Dragacci S, Hamar-Hansen C, Fournel-Gigleux S, Lafaurie C, Magdalou J, Siest G
Centre du Médicament, Faculté des Sciences Pharmaceutiques et Biologiques, U.A. C.N.R.S. no 597, France.
Biochem Pharmacol. 1987 Nov 15;36(22):3923-7. doi: 10.1016/0006-2952(87)90459-x.
Hepatic microsomal glucuronoconjugation of the hypolipidemic drug clofibric acid was characterized in human liver and compared to the acylglucuronide formation of an endogenous substrate, bilirubin. The affinity of UDP-glucuronosyltransferase for bilirubin was 15-fold higher than for clofibric acid; the Vmax for the transformation of the two substrates were similar.
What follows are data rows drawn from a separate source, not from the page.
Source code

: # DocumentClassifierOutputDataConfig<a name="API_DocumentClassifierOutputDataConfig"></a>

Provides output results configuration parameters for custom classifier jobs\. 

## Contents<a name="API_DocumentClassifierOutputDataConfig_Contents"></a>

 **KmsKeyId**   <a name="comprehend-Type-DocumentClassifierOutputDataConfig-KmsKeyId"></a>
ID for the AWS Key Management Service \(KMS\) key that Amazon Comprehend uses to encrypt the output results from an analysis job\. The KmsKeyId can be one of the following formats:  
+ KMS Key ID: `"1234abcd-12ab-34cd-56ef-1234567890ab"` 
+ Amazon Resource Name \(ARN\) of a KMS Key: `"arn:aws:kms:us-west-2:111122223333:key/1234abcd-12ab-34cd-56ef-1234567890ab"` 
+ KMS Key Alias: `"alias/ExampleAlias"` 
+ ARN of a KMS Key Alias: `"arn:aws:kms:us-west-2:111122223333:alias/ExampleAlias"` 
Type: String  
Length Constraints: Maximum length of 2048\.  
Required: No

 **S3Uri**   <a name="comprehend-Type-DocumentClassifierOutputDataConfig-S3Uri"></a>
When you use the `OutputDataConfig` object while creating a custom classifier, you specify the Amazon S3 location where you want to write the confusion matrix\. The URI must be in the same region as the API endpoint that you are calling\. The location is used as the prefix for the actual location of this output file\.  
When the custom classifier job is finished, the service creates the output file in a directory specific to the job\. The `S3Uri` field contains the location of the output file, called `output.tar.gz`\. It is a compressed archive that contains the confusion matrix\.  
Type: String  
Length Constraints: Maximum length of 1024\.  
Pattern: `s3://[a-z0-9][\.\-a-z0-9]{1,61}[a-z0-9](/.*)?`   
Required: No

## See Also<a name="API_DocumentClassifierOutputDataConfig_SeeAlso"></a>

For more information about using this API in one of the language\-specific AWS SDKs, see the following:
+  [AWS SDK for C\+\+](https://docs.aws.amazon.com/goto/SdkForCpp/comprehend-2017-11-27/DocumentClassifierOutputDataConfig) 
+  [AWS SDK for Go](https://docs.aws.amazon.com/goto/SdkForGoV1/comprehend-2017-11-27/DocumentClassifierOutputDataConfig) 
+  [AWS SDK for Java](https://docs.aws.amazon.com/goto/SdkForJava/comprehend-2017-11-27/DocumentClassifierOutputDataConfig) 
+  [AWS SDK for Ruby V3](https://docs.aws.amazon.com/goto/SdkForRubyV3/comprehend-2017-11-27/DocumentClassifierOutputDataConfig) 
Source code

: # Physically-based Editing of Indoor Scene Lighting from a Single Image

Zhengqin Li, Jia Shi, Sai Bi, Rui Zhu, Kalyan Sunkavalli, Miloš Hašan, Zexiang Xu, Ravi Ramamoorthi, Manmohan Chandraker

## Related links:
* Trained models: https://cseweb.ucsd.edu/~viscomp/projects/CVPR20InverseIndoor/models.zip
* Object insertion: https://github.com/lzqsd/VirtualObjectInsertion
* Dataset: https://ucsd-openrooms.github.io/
The analysis of the specific activity in 32 liver biopsies showed that glucuronidation of clofibric acid or bilirubin were comparable in man and in rat. However, UDP-glucuronosyltransferase activity towards clofibric acid exhibited a large interindividual variation in man. Sex or age did not influence the glucuronidation of bilirubin and clofibric acid. Among the drugs given to the patients only clofibrate was able to increase the bilirubin conjugation. No effect of alcohol or smoking on the conjugation of the two substrates was observed. The absence of correlation between UDP-glucuronosyltransferase activities towards clofibric acid and bilirubin together with the specific induction of bilirubin glucuronidation by clofibrate suggested that these arylcarboxylic substrates were conjugated by separate forms of UDP-glucuronosyltransferase in human.